What is expected.
Retype every line of the data below, starting with the first and ending with the line that contains "- 16:40 - 17:10 Timers In TCP gate Vidhalaya", but leave out the pictures.

====== Listed entries

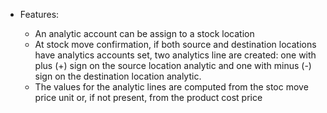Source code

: - Features:

  - An analytic account can be assign to a stock location
  - At stock move confirmation, if both source and destination locations have analytics accounts set, two analytics line
    are created: one with plus (+) sign on the source location analytic and one with minus (-) sign on the destination
    location analytic.
  - The values for the analytic lines are computed from the stoc move price unit or, if not present, from the product
    cost price
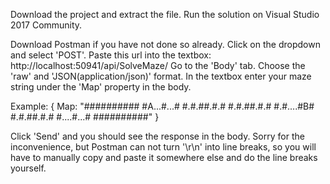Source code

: Download the project and extract the file.
Run the solution on Visual Studio 2017 Community.

Download Postman if you have not done so already.
Click on the dropdown and select 'POST'.
Paste this url into the textbox: http://localhost:50941/api/SolveMaze/
Go to the 'Body' tab.
Choose the 'raw' and 'JSON(application/json)' format.
In the textbox enter your maze string under the 'Map' property in the body. 

Example: { Map: 
             "##########
              #A...#...#
              #.#.##.#.#
              #.#.##.#.#
              #.#....#B#
              #.#.##.#.#
              #....#...#
              ##########"
         }
         
Click 'Send' and you should see the response in the body. 
Sorry for the inconvenience, but Postman can not turn '\r\n' into line breaks, so you will have to manually copy and paste it somewhere else and do the line breaks yourself. 
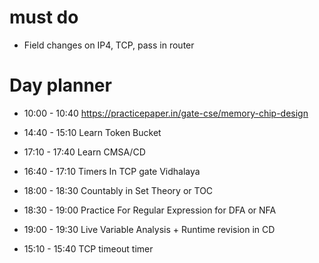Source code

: # must do
- Field changes on IP4, TCP, pass in router

# Day planner

- 10:00 - 10:40 https://practicepaper.in/gate-cse/memory-chip-design

- 14:40 - 15:10 Learn Token Bucket
- 17:10 - 17:40 Learn CMSA/CD
- 16:40 - 17:10 Timers In TCP gate Vidhalaya
- 18:00 - 18:30 Countably in Set Theory or TOC
- 18:30 - 19:00 Practice For Regular Expression for DFA or NFA
- 19:00 - 19:30 Live Variable Analysis + Runtime revision in CD
- 15:10 - 15:40 TCP timeout timer

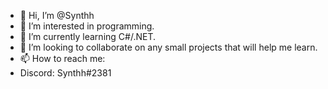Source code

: - 👋 Hi, I’m @Synthh
- 👀 I’m interested in programming.
- 🌱 I’m currently learning C#/.NET.
- 💞️ I’m looking to collaborate on any small projects that will help me learn.
- 📫 How to reach me:
- Discord: Synthh#2381

<!---
Synthh/Synthh is a ✨ special ✨ repository because its `README.md` (this file) appears on your GitHub profile.
You can click the Preview link to take a look at your changes.
--->
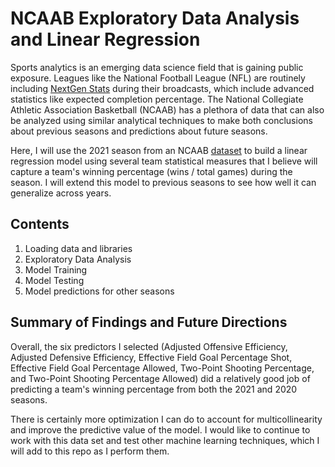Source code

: # NCAAB Exploratory Data Analysis and Linear Regression

Sports analytics is an emerging data science field that is gaining public exposure. Leagues like the National Football League (NFL) are routinely including [NextGen Stats](https://nextgenstats.nfl.com/) during their broadcasts, which include advanced statistics like expected completion percentage. The National Collegiate Athletic Association Basketball (NCAAB) has a plethora of data that can also be analyzed using similar analytical techniques to make both conclusions about previous seasons and predictions about future seasons. 

Here, I will use the 2021 season from an NCAAB [dataset](https://www.kaggle.com/datasets/andrewsundberg/college-basketball-dataset) to build a linear regression model using several team statistical measures that I believe will capture a team's winning percentage (wins / total games) during the season. I will extend this model to previous seasons to see how well it can generalize across years. 

## Contents
1) Loading data and libraries
2) Exploratory Data Analysis
3) Model Training
4) Model Testing
5) Model predictions for other seasons

## Summary of Findings and Future Directions
Overall, the six predictors I selected (Adjusted Offensive Efficiency, Adjusted Defensive Efficiency, Effective Field Goal Percentage Shot, Effective Field Goal Percentage Allowed, Two-Point Shooting Percentage, and Two-Point Shooting Percentage Allowed) did a relatively good job of predicting a team's winning percentage from both the 2021 and 2020 seasons. 

There is certainly more optimization I can do to account for  multicollinearity and improve the predictive value of the model. I would like to continue to work with this data set and test other machine learning techniques, which I will add to this repo as I perform them. 


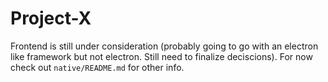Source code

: # Project-X

Frontend is still under consideration (probably going to go with an electron
like framework but not electron. Still need to finalize deciscions). For now
check out `native/README.md` for other info.
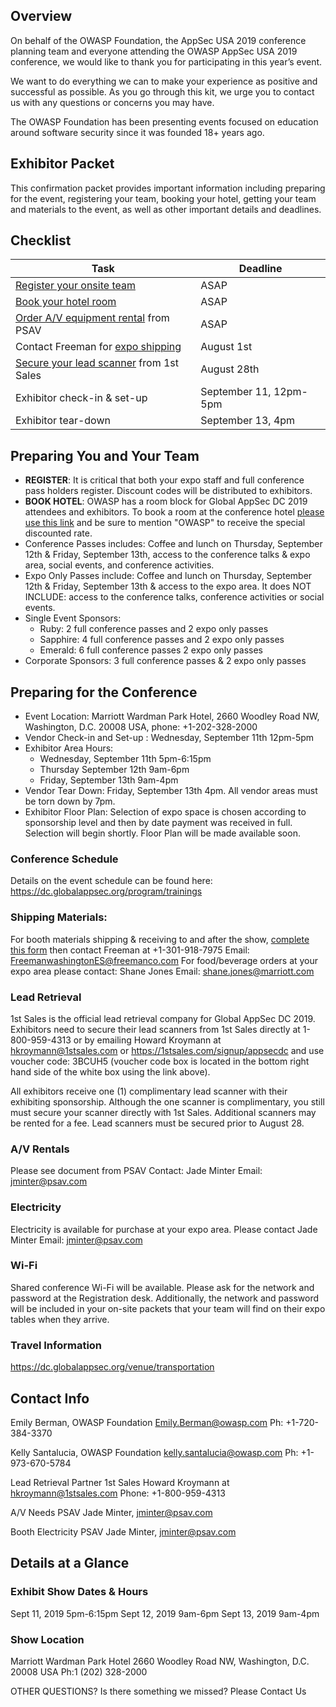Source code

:
## Overview
On behalf of the OWASP Foundation, the AppSec USA 2019 conference planning team and everyone attending the OWASP AppSec USA 2019 conference, we would like to thank you for participating in this year’s event.

We want to do everything we can to make your experience as positive and successful as possible. As you go through this kit, we urge you to contact us with any questions or concerns you may have.

The OWASP Foundation has been presenting events focused on education around software security since it was founded 18+ years ago.

## Exhibitor Packet
This confirmation packet provides important information including preparing for the event, registering your team, booking your hotel, getting your team and materials to the event, as well as other important details and deadlines. 

## Checklist

| Task | Deadline | 
| ------------- | ------------- |
| [Register your onsite team](https://www.regonline.com/registration/login.aspx?eventID=2566994) |  ASAP | 
| [Book your hotel room](https://book.passkey.com/gt/217380196?gtid=bc2f9118845f0d602d77268b91d69497) |  ASAP | 
| [Order A/V equipment rental](/assets/pdf_files/PSAV_Exhibitor_Form.pdf) from PSAV | ASAP |
| Contact Freeman for [expo shipping](/assets/pdf_files/FREEMAN_GlobalAPPSEC_492285_KitFinal_5-8-19.pdf) | August 1st |
| [Secure your lead scanner](https://1stsales.com/signup/appsecdc) from 1st Sales | August 28th | 
| Exhibitor check-in & set-up | September 11, 12pm-5pm | 
| Exhibitor tear-down | September 13, 4pm |

## Preparing You and Your Team
* **REGISTER**: It is critical that both your expo staff and full conference pass holders register. Discount codes will be distributed to exhibitors.
* **BOOK HOTEL**: OWASP has a room block for Global AppSec DC 2019 attendees and exhibitors. To book a room at the conference hotel [please use this link](https://book.passkey.com/gt/217380196?gtid=bc2f9118845f0d602d77268b91d69497) and be sure to mention "OWASP" to receive the special discounted rate. 
* Conference Passes includes: Coffee and lunch on Thursday, September 12th & Friday, September 13th, access to the conference talks & expo area, social events, and conference activities.
* Expo Only Passes include: Coffee and lunch on Thursday, September 12th & Friday, September 13th & access to the expo area. It does NOT INCLUDE: access to the conference talks, conference activities or social events. 
* Single Event Sponsors:
   * Ruby: 2 full conference passes and 2 expo only passes
   * Sapphire: 4 full conference passes and 2 expo only passes
   * Emerald: 6 full conference passes	 2 expo only passes
* Corporate Sponsors: 3 full conference passes &  2 expo only passes

## Preparing for the Conference
* Event Location:  Marriott Wardman Park Hotel, 2660 Woodley Road NW, Washington, D.C. 20008 USA, phone: +1-202-328-2000
* Vendor Check-in and Set-up : Wednesday, September 11th 12pm-5pm
* Exhibitor Area Hours:
   * Wednesday, September 11th 5pm-6:15pm
   * Thursday September 12th 9am-6pm
   * Friday, September 13th 9am-4pm
* Vendor Tear Down: Friday, September 13th 4pm. All vendor areas must be torn down by 7pm.
* Exhibitor Floor Plan: Selection of expo space is chosen according to sponsorship level and then by date payment was received in full. Selection will begin shortly. Floor Plan will be made available soon.

### Conference Schedule
Details on the event schedule can be found here: https://dc.globalappsec.org/program/trainings

### Shipping Materials:
For booth materials shipping & receiving to and after the show, [complete this form](/assets/pdf_files/Freeman_Kit.pdf) then contact Freeman at +1-301-918-7975
Email: FreemanwashingtonES@freemanco.com
For food/beverage orders at your expo area please contact: Shane Jones Email: shane.jones@marriott.com

### Lead Retrieval
1st Sales is the official lead retrieval company for Global AppSec DC 2019. Exhibitors need to secure their lead scanners from 1st Sales directly at 1-800-959-4313 or by emailing Howard Kroymann at hkroymann@1stsales.com or https://1stsales.com/signup/appsecdc and use voucher code: 3BCUH5 (voucher code box is located in the bottom right hand side of the white box using the link above).  

All exhibitors receive one (1) complimentary lead scanner with their exhibiting sponsorship. Although the one scanner is complimentary, you still must secure your scanner directly with 1st Sales.  Additional scanners may be rented for a fee. Lead scanners must be secured prior to August 28. 

### A/V Rentals
Please see document from PSAV 
Contact: Jade Minter
Email: jminter@psav.com

### Electricity
Electricity is available for purchase at your expo area.  Please contact Jade Minter Email: jminter@psav.com

### Wi-Fi
Shared conference Wi-Fi will be available. Please ask for the network and password at the Registration desk. Additionally, the network and password will be included in your on-site packets that your team will find on their expo tables when they arrive.

### Travel Information
https://dc.globalappsec.org/venue/transportation

## Contact Info

Emily Berman, OWASP Foundation
Emily.Berman@owasp.com
Ph: +1-720-384-3370

Kelly Santalucia, OWASP Foundation
kelly.santalucia@owasp.com 
Ph: +1-973-670-5784

Lead Retrieval Partner
1st Sales
Howard Kroymann at hkroymann@1stsales.com
Phone: +1-800-959-4313

A/V Needs
PSAV
Jade Minter, jminter@psav.com

Booth Electricity
PSAV
Jade Minter, jminter@psav.com


## Details at a Glance

### Exhibit Show Dates & Hours
Sept 11, 2019 5pm-6:15pm
Sept 12, 2019 9am-6pm
Sept 13, 2019 9am-4pm

### Show Location
Marriott Wardman Park Hotel
2660 Woodley Road NW, 
Washington, D.C. 20008 USA
Ph:1 (202) 328-2000 

OTHER QUESTIONS?
Is there something we missed? Please Contact Us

============

Response to this exercise.
Source code

: - Features:

  - An analytic account can be assign to a stock location
  - At stock move confirmation, if both source and destination locations have analytics accounts set, two analytics line
    are created: one with plus (+) sign on the source location analytic and one with minus (-) sign on the destination
    location analytic.
  - The values for the analytic lines are computed from the stoc move price unit or, if not present, from the product
    cost price
Source code

: Download the project and extract the file.
Run the solution on Visual Studio 2017 Community.

Download Postman if you have not done so already.
Click on the dropdown and select 'POST'.
Paste this url into the textbox: http://localhost:50941/api/SolveMaze/
Go to the 'Body' tab.
Choose the 'raw' and 'JSON(application/json)' format.
In the textbox enter your maze string under the 'Map' property in the body. 

Example: { Map: 
             "##########
              #A...#...#
              #.#.##.#.#
              #.#.##.#.#
              #.#....#B#
              #.#.##.#.#
              #....#...#
              ##########"
         }
         
Click 'Send' and you should see the response in the body. 
Sorry for the inconvenience, but Postman can not turn '\r\n' into line breaks, so you will have to manually copy and paste it somewhere else and do the line breaks yourself. 
Source code

: # must do
- Field changes on IP4, TCP, pass in router

# Day planner

- 10:00 - 10:40 https://practicepaper.in/gate-cse/memory-chip-design

- 14:40 - 15:10 Learn Token Bucket
- 17:10 - 17:40 Learn CMSA/CD
- 16:40 - 17:10 Timers In TCP gate Vidhalaya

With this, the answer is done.